Isso é mentira, porque tudo depende dos factores que já foram mencionados. As feridas curam. Aqui já curamos feridas de muitos pacientes com diabetes e hoje estão bem.
Quando cheguei do Brasil, onde me especializei, curamos um paciente que tinha uma ferida há 20 anos em três meses. Havia um outro paciente que tinha uma ferida há 10 anos e também foi curado em pouco tempo. As nossas páginas nas redes sociais contam com muitos testemunhos.
As feridas curam! O termo ‘‘ferida crónica’’ ainda pode ser usado?
Aos poucos, o termo ferida crónica vai saindo do nosso vocabulário, porque actualmente, com novos métodos de cura, fala-se em ferida de difícil cicatrização.
Por causa daquilo que é a percepção das pessoas, mas as feridas crónicas curam, porque nós próprios é que nos curamos. Primeiro, o mais importante é melhorar o perfil psicológico, físico e nutricional do paciente e depois “atacar” a cura da ferida. O sangue tem um poder. O sangue tem todos os componentes para curar uma ferida.
Pelos passos dados, a amputação (dos membros) nos dias que correm já não é um problema?
Já não.
Por que razão?
Actualmente, já há mecanismos que evitam a amputação. Já há tratamentos que evitam a amputação. Já há tecnologias que evitam a amputação. Em alguns casos, no nosso país, o número de amputações ainda é preocupante, porque, muitas vezes, as pessoas que tratam esse paciente não têm conhecimentos avançados de como tratar uma ferida.
Uma coisa é fazer o curativo, outra coisa é tratar a ferida e as pessoas focadas nos curativos, nem o próprio profissional fez um diagnóstico sobre a ferida do paciente. Se não diagnosticou, como é que você vai conseguir tratar? Então, os pacientes chegam aos hospitais, muitas vezes, com uma ferida em estado muito avançado.

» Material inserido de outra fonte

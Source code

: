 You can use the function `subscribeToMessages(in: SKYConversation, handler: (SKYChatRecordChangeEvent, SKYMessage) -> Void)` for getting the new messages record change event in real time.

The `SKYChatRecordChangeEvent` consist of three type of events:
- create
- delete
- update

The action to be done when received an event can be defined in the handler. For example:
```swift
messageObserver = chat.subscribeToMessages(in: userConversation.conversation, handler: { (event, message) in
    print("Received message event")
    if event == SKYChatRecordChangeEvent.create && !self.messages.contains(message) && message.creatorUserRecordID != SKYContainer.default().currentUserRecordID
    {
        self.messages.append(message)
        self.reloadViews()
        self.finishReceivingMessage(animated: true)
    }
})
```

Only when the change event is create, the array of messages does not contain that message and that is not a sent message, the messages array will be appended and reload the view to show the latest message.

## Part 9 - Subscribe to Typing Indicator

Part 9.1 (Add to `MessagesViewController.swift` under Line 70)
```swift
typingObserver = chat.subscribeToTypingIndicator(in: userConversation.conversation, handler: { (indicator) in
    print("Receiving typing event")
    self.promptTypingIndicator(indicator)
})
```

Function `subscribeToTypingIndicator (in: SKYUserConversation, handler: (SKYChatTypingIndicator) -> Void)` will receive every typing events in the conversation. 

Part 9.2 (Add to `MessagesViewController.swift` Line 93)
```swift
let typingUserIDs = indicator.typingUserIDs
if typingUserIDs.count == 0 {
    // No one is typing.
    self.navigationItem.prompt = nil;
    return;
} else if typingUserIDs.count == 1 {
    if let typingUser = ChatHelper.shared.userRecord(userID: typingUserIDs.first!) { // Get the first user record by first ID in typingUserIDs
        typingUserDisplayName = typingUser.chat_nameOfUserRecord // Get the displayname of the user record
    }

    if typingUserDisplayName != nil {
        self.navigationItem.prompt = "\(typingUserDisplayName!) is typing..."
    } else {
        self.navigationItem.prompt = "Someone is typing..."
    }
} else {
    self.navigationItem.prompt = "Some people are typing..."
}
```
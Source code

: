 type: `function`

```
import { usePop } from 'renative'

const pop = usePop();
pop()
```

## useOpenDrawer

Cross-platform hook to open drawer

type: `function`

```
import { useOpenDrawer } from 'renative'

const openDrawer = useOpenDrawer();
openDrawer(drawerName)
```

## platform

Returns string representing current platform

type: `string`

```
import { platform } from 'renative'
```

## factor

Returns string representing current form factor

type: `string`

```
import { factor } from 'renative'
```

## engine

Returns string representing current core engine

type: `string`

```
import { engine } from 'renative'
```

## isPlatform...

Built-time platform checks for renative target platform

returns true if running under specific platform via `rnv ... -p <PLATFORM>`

Por isso, é que os níveis de amputação tendem a aumentar, mas tirando isso, as pessoas vão ganhando o hábito de procurar por especialistas em feridas de difícil cicatrização.
Já há tratamentos que podem evitar a amputação, excepto em pacientes, cujo acto ou processo visa salvar a vida do doente. Por exemplo, quando paciente já fez um tratamento tradicional errado e vai para o hospital com uma ferida necrotizada, toda preta ou o pé todo preto como uma múmia, porque não há circulação de sangue naquela região, não tem como salvar, mas faltou cuidado do paciente e dos diagnósticos que foi fazendo. Então, ali a amputação é prioridade!